Statistics from various authors show that 40–50% of all cases of the appearance or
change of vaginal discharge are caused by bacterial vaginosis and approximately 25
to 50% of women today suffer from this disease [1–5].
The incidence of this disorder often depends on the population of women
examined. It is 17–19% in family planning clinics and among female students
observed in student clinics; 24–37% – among women undergoing treatment in
sexually transmitted disease clinics; 20–25% – among pregnant women [6, 7]. The
presence of this disease is observed in 30–50% of African American women, and in
10–20% of white women [8, 9].
Given the frequency of BV relapses, treatment and prevention of disease
relapses are currently an important problem in pharmacotherapy. The ineffectiveness
of antimicrobial drugs occurs due to the lack of a complete understanding of the
pathogenesis of BV, as well as the causes of its relapses, which affects the
effectiveness of treatment
This review examines the latest data on the pathogenesis of BV, treatment
methods, and possible strategies to reduce disease relapses.

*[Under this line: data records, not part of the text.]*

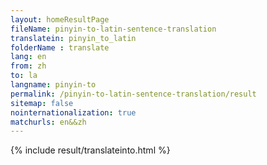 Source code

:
 ```yaml
---
layout: homeResultPage
fileName: pinyin-to-latin-sentence-translation
translatein: pinyin_to_latin
folderName : translate
lang: en
from: zh
to: la
langname: pinyin-to
permalink: /pinyin-to-latin-sentence-translation/result
sitemap: false
nointernationalization: true
matchurls: en&&zh
---
```

{% include result/translateinto.html %}

<script src="/js/result/translation.js" data-foldername="{{page.folderName}}" data-lang="{{page.lang}}"></script>
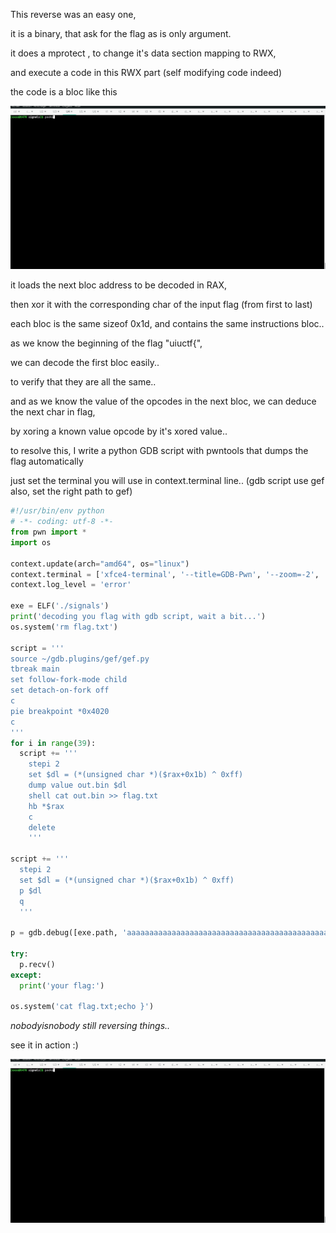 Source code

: This reverse was an easy one,

it is a binary, that ask for the flag as is only argument.

it does a mprotect , to change it's data section mapping to RWX,

and execute a code in this RWX part (self modifying code indeed)

the code is a bloc like this

![](https://github.com/nobodyisnobody/write-ups/raw/main/UIUCTF.2021/rev/signals/imgs/8v3ISGM.gif)

it loads the next bloc address to be decoded in RAX,

then xor it with the corresponding char of the input flag (from first to last)

each bloc is the same sizeof 0x1d,  and contains the same instructions bloc..

as we know the beginning of the flag "uiuctf{",

we can decode the first bloc easily..

to verify that they are all the same..

and as we know the value of the opcodes in the next bloc, we can deduce the next char in flag,

by xoring a known value opcode by it's xored value..

to resolve this, I write a python GDB script with pwntools that dumps the flag automatically

just set the terminal you will use in context.terminal line.. (gdb script use gef also, set the right path to gef)

```python
#!/usr/bin/env python
# -*- coding: utf-8 -*-
from pwn import *
import os

context.update(arch="amd64", os="linux")
context.terminal = ['xfce4-terminal', '--title=GDB-Pwn', '--zoom=-2', '--geometry=128x98+1100+0', '-e']
context.log_level = 'error'

exe = ELF('./signals')
print('decoding you flag with gdb script, wait a bit...')
os.system('rm flag.txt')

script = '''
source ~/gdb.plugins/gef/gef.py
tbreak main
set follow-fork-mode child
set detach-on-fork off
c
pie breakpoint *0x4020
c
'''
for i in range(39):
  script += '''
    stepi 2
    set $dl = (*(unsigned char *)($rax+0x1b) ^ 0xff)
    dump value out.bin $dl
    shell cat out.bin >> flag.txt
    hb *$rax
    c
    delete
    '''

script += '''
  stepi 2
  set $dl = (*(unsigned char *)($rax+0x1b) ^ 0xff)
  p $dl
  q
  '''

p = gdb.debug([exe.path, 'aaaaaaaaaaaaaaaaaaaaaaaaaaaaaaaaaaaaaaaaaaaaaaaaaaaa'], gdbscript = script)

try:
  p.recv()
except:
  print('your flag:')

os.system('cat flag.txt;echo }')
```

*nobodyisnobody still reversing things..*

see it in action :)

![](https://github.com/nobodyisnobody/write-ups/raw/main/UIUCTF.2021/rev/signals/imgs/8v3ISGM.gif)
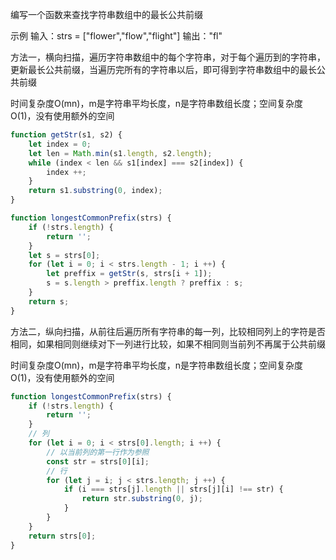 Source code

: 编写一个函数来查找字符串数组中的最长公共前缀

示例
输入：strs = ["flower","flow","flight"]
输出："fl"

方法一，横向扫描，遍历字符串数组中的每个字符串，对于每个遍历到的字符串，更新最长公共前缀，当遍历完所有的字符串以后，即可得到字符串数组中的最长公共前缀

时间复杂度O(mn)，m是字符串平均长度，n是字符串数组长度；空间复杂度O(1)，没有使用额外的空间

```js
function getStr(s1, s2) {
    let index = 0;
    let len = Math.min(s1.length, s2.length);
    while (index < len && s1[index] === s2[index]) {
        index ++;
    }
    return s1.substring(0, index);
}

function longestCommonPrefix(strs) {
    if (!strs.length) {
        return '';
    }
    let s = strs[0];
    for (let i = 0; i < strs.length - 1; i ++) {
        let preffix = getStr(s, strs[i + 1]);
        s = s.length > preffix.length ? preffix : s;
    }
    return s;
}
```

方法二，纵向扫描，从前往后遍历所有字符串的每一列，比较相同列上的字符是否相同，如果相同则继续对下一列进行比较，如果不相同则当前列不再属于公共前缀

时间复杂度O(mn)，m是字符串平均长度，n是字符串数组长度；空间复杂度O(1)，没有使用额外的空间

```js
function longestCommonPrefix(strs) {
    if (!strs.length) {
        return '';
    }
    // 列
    for (let i = 0; i < strs[0].length; i ++) {
        // 以当前列的第一行作为参照
        const str = strs[0][i];
        // 行
        for (let j = i; j < strs.length; j ++) {
            if (i === strs[j].length || strs[j][i] !== str) {
                return str.substring(0, j);
            }
        }
    }
    return strs[0];
}
``` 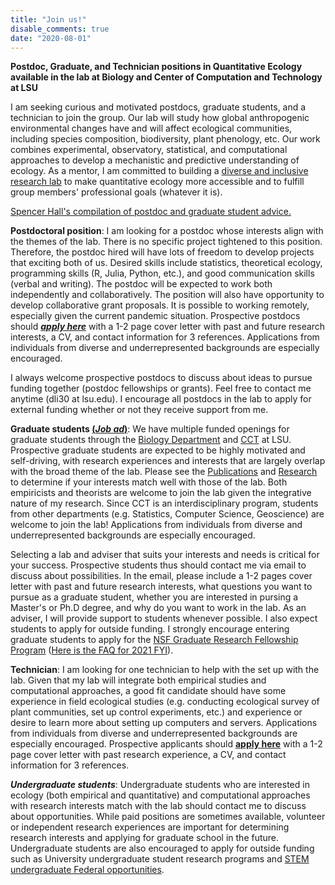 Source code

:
 ```yaml
---
title: "Join us!"
disable_comments: true
date: "2020-08-01"
---
```


**Postdoc, Graduate, and Technician positions in Quantitative Ecology available in the lab at Biology and Center of Computation and Technology at LSU**

I am seeking curious and motivated postdocs, graduate students, and a technician to join the group. Our lab will study how global anthropogenic environmental changes have and will affect ecological communities, including species composition, biodiversity, plant phenology, etc. Our work combines experimental, observatory, statistical, and computational approaches to develop a mechanistic and predictive understanding of ecology. As a mentor, I am committed to building a [diverse and inclusive research lab](/value/) to make quantitative ecology more accessible and to fulfill group members' professional goals (whatever it is).

[Spencer Hall's compilation of postdoc and graduate student advice.](https://halllab2.sitehost.iu.edu/grad-student-resources.html)

**Postdoctoral position**: I am looking for a postdoc whose interests align with the themes of the lab. There is no specific project tightened to this position. Therefore, the postdoc hired will have lots of freedom to develop projects that exciting both of us. Desired skills include statistics, theoretical ecology, programming skills (R, Julia, Python, etc.), and good communication skills (verbal and writing). The postdoc will be expected to work both independently and collaboratively. The position will also have opportunity to develop collaborative grant proposals. It is possible to working remotely, especially given the current pandemic situation. Prospective postdocs should [***apply here***](https://t.co/xh0MZN2kwC?amp=1) with a 1-2 page cover letter with past and future research interests, a CV, and contact information for 3 references. Applications from individuals from diverse and underrepresented backgrounds are especially encouraged.

I always welcome prospective postdocs to discuss about ideas to pursue funding together (postdoc fellowships or grants). Feel free to contact me anytime (dli30 at lsu.edu). I encourage all postdocs in the lab to apply for external funding whether or not they receive support from me.

**Graduate students [(_**Job ad**_)](/pdf/phd_position_2021fall.pdf)**: We have multiple funded openings for graduate students through the [Biology Department](https://www.lsu.edu/science/biosci/graduateprogram/graduatestudies.php) and [CCT](https://www.cct.lsu.edu/) at LSU. Prospective graduate students are expected to be highly motivated and self-driving, with research experiences and interests that are largely overlap with the broad theme of the lab. Please see the [Publications](/publications/) and [Research](/research/) to determine if your interests match well with those of the lab. Both empiricists and theorists are welcome to join the lab given the integrative nature of my research. Since CCT is an interdisciplinary program, students from other departments (e.g. Statistics, Computer Science, Geoscience) are welcome to join the lab! Applications from individuals from diverse and underrepresented backgrounds are especially encouraged.

Selecting a lab and adviser that suits your interests and needs is critical for your success. Prospective students thus should contact me via email to discuss about possibilities. In the email, please include a 1-2 pages cover letter with past and future research interests, what questions you want to pursue as a graduate student, whether you are interested in pursing a Master's or Ph.D degree, and why do you want to work in the lab. As an adviser, I will provide support to students whenever possible. I also expect students to apply for outside funding. I strongly encourage entering graduate students to apply for the [NSF Graduate Research Fellowship Program](http://www.nsfgrfp.org/) ([Here is the FAQ for 2021 FYI](https://www.nsf.gov/pubs/2020/nsf20114/nsf20114.jsp?WT.mc_id=USNSF_25&WT.mc_ev=click)).   

**Technician**: I am looking for one technician to help with the set up with the lab. Given that my lab will integrate both empirical studies and computational approaches, a good fit candidate should have some experience in field ecological studies (e.g. conducting ecological survey of plant communities, set up control experiments, etc.) and experience or desire to learn more about setting up computers and servers. Applications from individuals from diverse and underrepresented backgrounds are especially encouraged. Prospective applicants should [**apply here**](https://t.co/eShy9Q66N0?amp=1) with a 1-2 page cover letter with past research experience, a CV, and contact information for 3 references. 

***Undergraduate students***: Undergraduate students who are interested in ecology (both empirical and quantitative) and computational approaches with research interests match with the lab should contact me to discuss about opportunities. While paid positions are sometimes available, volunteer or independent research experiences are important for determining research interests and applying for graduate school in the future. Undergraduate students are also encouraged to apply for outside funding such as University undergraduate student research programs and [STEM undergraduate Federal opportunities](https://stemundergrads.science.gov/).
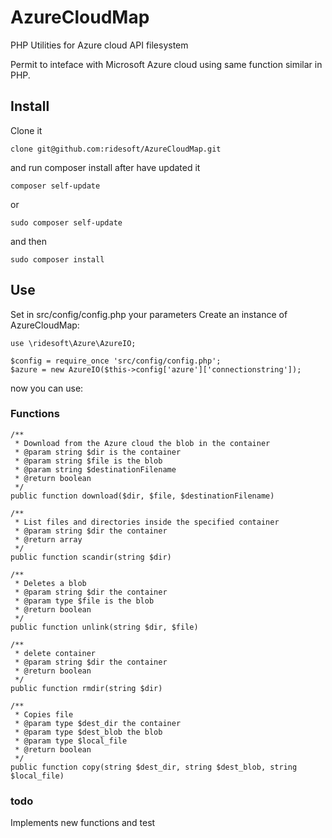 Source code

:# AzureCloudMap
PHP Utilities for Azure cloud API filesystem

Permit to inteface with Microsoft Azure cloud using same function similar in PHP.


## Install

Clone it
```
clone git@github.com:ridesoft/AzureCloudMap.git
```
and run composer install after have updated it
```
composer self-update
```
or
```
sudo composer self-update
```
and then 
```
sudo composer install
```

## Use
Set in src/config/config.php your parameters
Create an instance of AzureCloudMap:
```
use \ridesoft\Azure\AzureIO;

$config = require_once 'src/config/config.php';
$azure = new AzureIO($this->config['azure']['connectionstring']);
```
now you can use:

### Functions

```
/**
 * Download from the Azure cloud the blob in the container
 * @param string $dir is the container
 * @param string $file is the blob
 * @param string $destinationFilename
 * @return boolean
 */
public function download($dir, $file, $destinationFilename)
```
```
/**
 * List files and directories inside the specified container
 * @param string $dir the container
 * @return array
 */
public function scandir(string $dir)
```
```
/**
 * Deletes a blob
 * @param string $dir the container
 * @param type $file is the blob
 * @return boolean
 */
public function unlink(string $dir, $file)
```
```
/**
 * delete container
 * @param string $dir the container
 * @return boolean
 */
public function rmdir(string $dir)
```
```
/**
 * Copies file
 * @param type $dest_dir the container
 * @param type $dest_blob the blob
 * @param type $local_file 
 * @return boolean
 */
public function copy(string $dest_dir, string $dest_blob, string $local_file)
```

### todo
Implements new functions and test

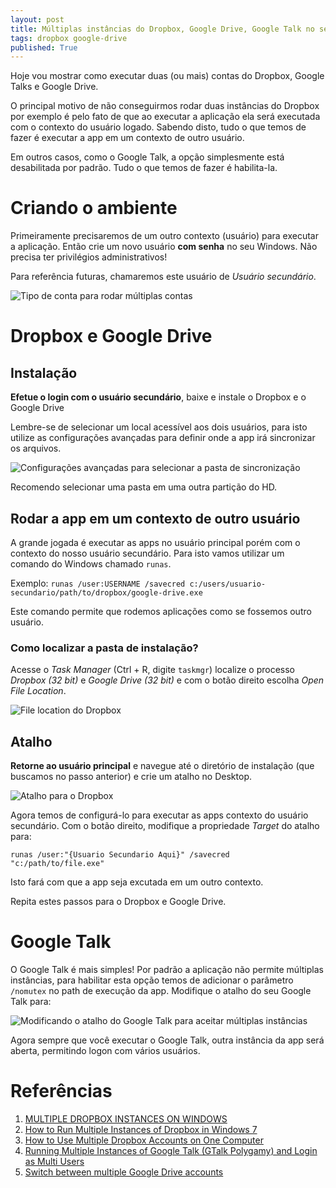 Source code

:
 ```yaml
---
layout: post
title: Múltiplas instâncias do Dropbox, Google Drive, Google Talk no seu PC
tags: dropbox google-drive
published: True
---
```


Hoje vou mostrar como executar duas (ou mais) contas do Dropbox, Google Talks e Google Drive.

O principal motivo de não conseguirmos rodar duas instâncias do Dropbox por exemplo é pelo fato de que ao executar a aplicação ela será executada com o contexto do usuário logado. Sabendo disto, tudo o que temos de fazer é executar a app em um contexto de outro usuário.

Em outros casos, como o Google Talk, a opção simplesmente está desabilitada por padrão. Tudo o que temos de fazer é habilita-la.

# Criando o ambiente

Primeiramente precisaremos de um outro contexto (usuário) para executar a aplicação. Então crie um novo usuário **com senha** no seu Windows. Não precisa ter privilégios administrativos!

Para referência futuras, chamaremos este usuário de *Usuário secundário*.

![Tipo de conta para rodar múltiplas contas](http://i.imgur.com/0NZeqg6.png
)

# Dropbox e Google Drive

## Instalação

**Efetue o login com o usuário secundário**, baixe e instale o Dropbox e o Google Drive

Lembre-se de selecionar um local acessível aos dois usuários, para isto utilize as configurações avançadas para definir onde a app irá sincronizar os arquivos.

![Configurações avançadas para selecionar a pasta de sincronização](http://i.imgur.com/zjgFLjj.png)

Recomendo selecionar uma pasta em uma outra partição do HD.

## Rodar a app em um contexto de outro usuário

A grande jogada é executar as apps no usuário principal porém com o contexto do nosso usuário secundário. Para isto vamos utilizar um comando do Windows chamado `runas`.

Exemplo: `runas /user:USERNAME /savecred c:/users/usuario-secundario/path/to/dropbox/google-drive.exe`

Este comando permite que rodemos aplicações como se fossemos outro usuário.

### Como localizar a pasta de instalação?

Acesse o *Task Manager* (Ctrl + R, digite `taskmgr`) localize o processo *Dropbox (32 bit)* e *Google Drive (32 bit)* e com o botão direito escolha *Open File Location*.

![File location do Dropbox](http://i.imgur.com/kI5JQf2.jpg)

## Atalho

**Retorne ao usuário principal** e navegue até o diretório de instalação (que buscamos no passo anterior) e crie um atalho no Desktop.

![Atalho para o Dropbox](http://i.imgur.com/NAE612f.jpg)

Agora temos de configurá-lo para executar as apps contexto do usuário secundário.
Com o botão direito, modifique a propriedade *Target* do atalho para:

`runas /user:"{Usuario Secundario Aqui}" /savecred "c:/path/to/file.exe"`

Isto fará com que a app seja excutada em um outro contexto.

Repita estes passos para o Dropbox e Google Drive.

# Google Talk

O Google Talk é mais simples!
Por padrão a aplicação não permite múltiplas instâncias, para habilitar esta opção temos de adicionar o parâmetro `/nomutex` no path de execução da app.
Modifique o atalho do seu Google Talk para:

![Modificando o atalho do Google Talk para aceitar múltiplas instâncias](http://i.imgur.com/7boHmVQ.jpg)

Agora sempre que você executar o Google Talk, outra instância da app será aberta, permitindo logon com vários usuários.

# Referências
 1. [MULTIPLE DROPBOX INSTANCES ON WINDOWS](http://semi-legitimate.com/blog/item/multiple-dropbox-instances-on-windows-7)
 2. [How to Run Multiple Instances of Dropbox in Windows 7](http://www.maketecheasier.com/run-multiple-instances-of-dropbox-in-windows-7/2010/05/21)
 3. [How to Use Multiple Dropbox Accounts on One Computer](http://lifehacker.com/5971204/run-multiple-dropbox-accounts-on-one-computer)
 4. [Running Multiple Instances of Google Talk (GTalk Polygamy) and Login as Multi Users](http://www.mydigitallife.info/running-multiple-instances-of-google-talk-gtalk-polygamy-and-login-as-multi-users/)
 5. [Switch between multiple Google Drive accounts
](https://plus.google.com/114892703028341590446/posts/1mYzdE5KKgv)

Currently, new strategies
to improve the effectiveness of disease treatment include changes in drug dose,
treatment duration, long-term prophylactic regimens, and the use of biofilm
disrupting agents. the use of high-dose suppositories containing metronidazole in
combination with an antifungal agent, usually miconazole, which is also useful for
mixed bacterial-fungal infections of the vagina. It is likely that future therapy will
involve the simultaneous use of several components, including combinations of
antibiotics, antibiofilm agents and probiotics.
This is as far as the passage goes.